In certain situations that demand prediction in an environment with incomplete information, they demonstrate that methods that use a relatively small number of cues or problem features can outperform methods that use many more features.
“A computationally simple strategy that uses only some of the available information can be more robust, making more accurate predictions for new data, than a computationally complex, information-guzzling strategy that overfits.”
“Robustness [making accurate predictions for new data] goes hand in hand with speed, accuracy, and especially information frugality. Fast and frugal heuristics can reduce overfitting by ignoring the noise inherent in many cues and looking instead for the ‘swamping forces’ reflected in the most important cues. Thus, simply using only one or a few of the most useful cues can automatically yield robustness. Furthermore, important cues are likely to remain important. The informative relationships in the environment are likely to hold true when the environment changes…”

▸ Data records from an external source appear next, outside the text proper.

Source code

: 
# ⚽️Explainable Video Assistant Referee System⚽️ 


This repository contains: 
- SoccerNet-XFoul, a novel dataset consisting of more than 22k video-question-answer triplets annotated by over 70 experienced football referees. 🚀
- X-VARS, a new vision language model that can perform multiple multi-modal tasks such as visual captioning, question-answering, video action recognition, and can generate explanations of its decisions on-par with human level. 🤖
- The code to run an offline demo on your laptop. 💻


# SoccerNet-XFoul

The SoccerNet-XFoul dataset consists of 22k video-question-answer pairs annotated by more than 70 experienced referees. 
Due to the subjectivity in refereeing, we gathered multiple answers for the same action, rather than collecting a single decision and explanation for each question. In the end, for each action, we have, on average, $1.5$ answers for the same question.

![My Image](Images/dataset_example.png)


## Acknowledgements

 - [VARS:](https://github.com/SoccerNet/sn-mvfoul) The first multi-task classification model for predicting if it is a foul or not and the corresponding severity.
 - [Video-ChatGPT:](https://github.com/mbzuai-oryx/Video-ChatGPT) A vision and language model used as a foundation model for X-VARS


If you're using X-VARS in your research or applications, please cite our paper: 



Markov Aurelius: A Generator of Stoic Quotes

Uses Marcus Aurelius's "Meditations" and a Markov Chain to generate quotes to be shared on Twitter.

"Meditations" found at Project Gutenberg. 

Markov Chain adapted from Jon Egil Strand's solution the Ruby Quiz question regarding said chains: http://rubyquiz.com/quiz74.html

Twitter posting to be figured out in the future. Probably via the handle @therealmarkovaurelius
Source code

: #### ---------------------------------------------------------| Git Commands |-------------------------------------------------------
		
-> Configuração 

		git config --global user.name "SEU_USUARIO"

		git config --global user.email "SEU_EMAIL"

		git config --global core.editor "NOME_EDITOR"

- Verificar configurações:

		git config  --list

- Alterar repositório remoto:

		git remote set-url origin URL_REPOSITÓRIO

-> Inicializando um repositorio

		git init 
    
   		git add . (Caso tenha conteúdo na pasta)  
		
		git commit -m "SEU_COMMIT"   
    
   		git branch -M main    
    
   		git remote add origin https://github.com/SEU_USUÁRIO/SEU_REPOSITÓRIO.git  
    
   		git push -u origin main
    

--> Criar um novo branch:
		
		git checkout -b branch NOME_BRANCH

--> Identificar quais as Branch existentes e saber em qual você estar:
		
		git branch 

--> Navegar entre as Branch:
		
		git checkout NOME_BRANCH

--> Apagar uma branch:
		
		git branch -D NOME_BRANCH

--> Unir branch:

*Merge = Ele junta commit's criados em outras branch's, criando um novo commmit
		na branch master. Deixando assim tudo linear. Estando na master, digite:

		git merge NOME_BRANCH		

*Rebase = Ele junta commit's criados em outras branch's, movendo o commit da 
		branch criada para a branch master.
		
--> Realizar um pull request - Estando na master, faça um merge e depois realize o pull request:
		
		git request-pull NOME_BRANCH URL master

(Gerd Gigerenzer;Peter M. Todd;ABC Research Group. Simple Heuristics that Make Us Smart (Evolution and Cognition) (Kindle Locations 336-339). Kindle Edition.)
Near the end of chapter 5, the authors observe: “The fact that a heuristic can disobey the rational maxim of collecting all available information and yet be the most accurate is certainly food for thought.” (Kindle Locations 1512-1513)
Back to Measures
The problem environments described in chapter 5 of Simple Heuristics that Make Us Smart are all decisions comparing two instances. The decision task is to answer the question “Is A better than B?” given multiple cues or factors where there is uncertainty and incomplete information. Furthermore, a few cues are important and capture the main information in the system and are likely to remain important in the near future.
The chapter 5 decision task resembles the situation faced by a value-stream manager or improvement team. The general question is a comparison of the value stream or system with itself (A versus B): is the value stream or system better or worse this week than last? And managers and improvers in any real situation always have some level of uncertainty and incomplete information. If the value stream or system is approximately stable (in a control chart sense), the causal structure will be about the same week to week.
So here's the question: Can we use a small number of measures to see if the current state of our system is better than the state in the recent past?
And prospectively, about the future: Can we use a small number of measures to predict and manage improvement?
Maskell and API answer yes to both questions if the small number of measures balance competing forces (like cost, quality, delivery, and safety).
The ABC Group’s research provides a bit of theory on why those answers makes sense.
The ABC research looks at heuristics in a way that differs from the research program initiated by Daniel Kahneman and Amos Tversky. The Kahneman-Tversky program examines the ways people typically reason and infer, identifying inconsistencies with decision rules derived from logic and probability theory. The inconsistencies are termed "biases.". The ABC group views typical reasoning and inferences by people as functional methods that may perform well in specific environments, where performance is based on success in predicting outcomes, not alignment with abstract rules of reasoning.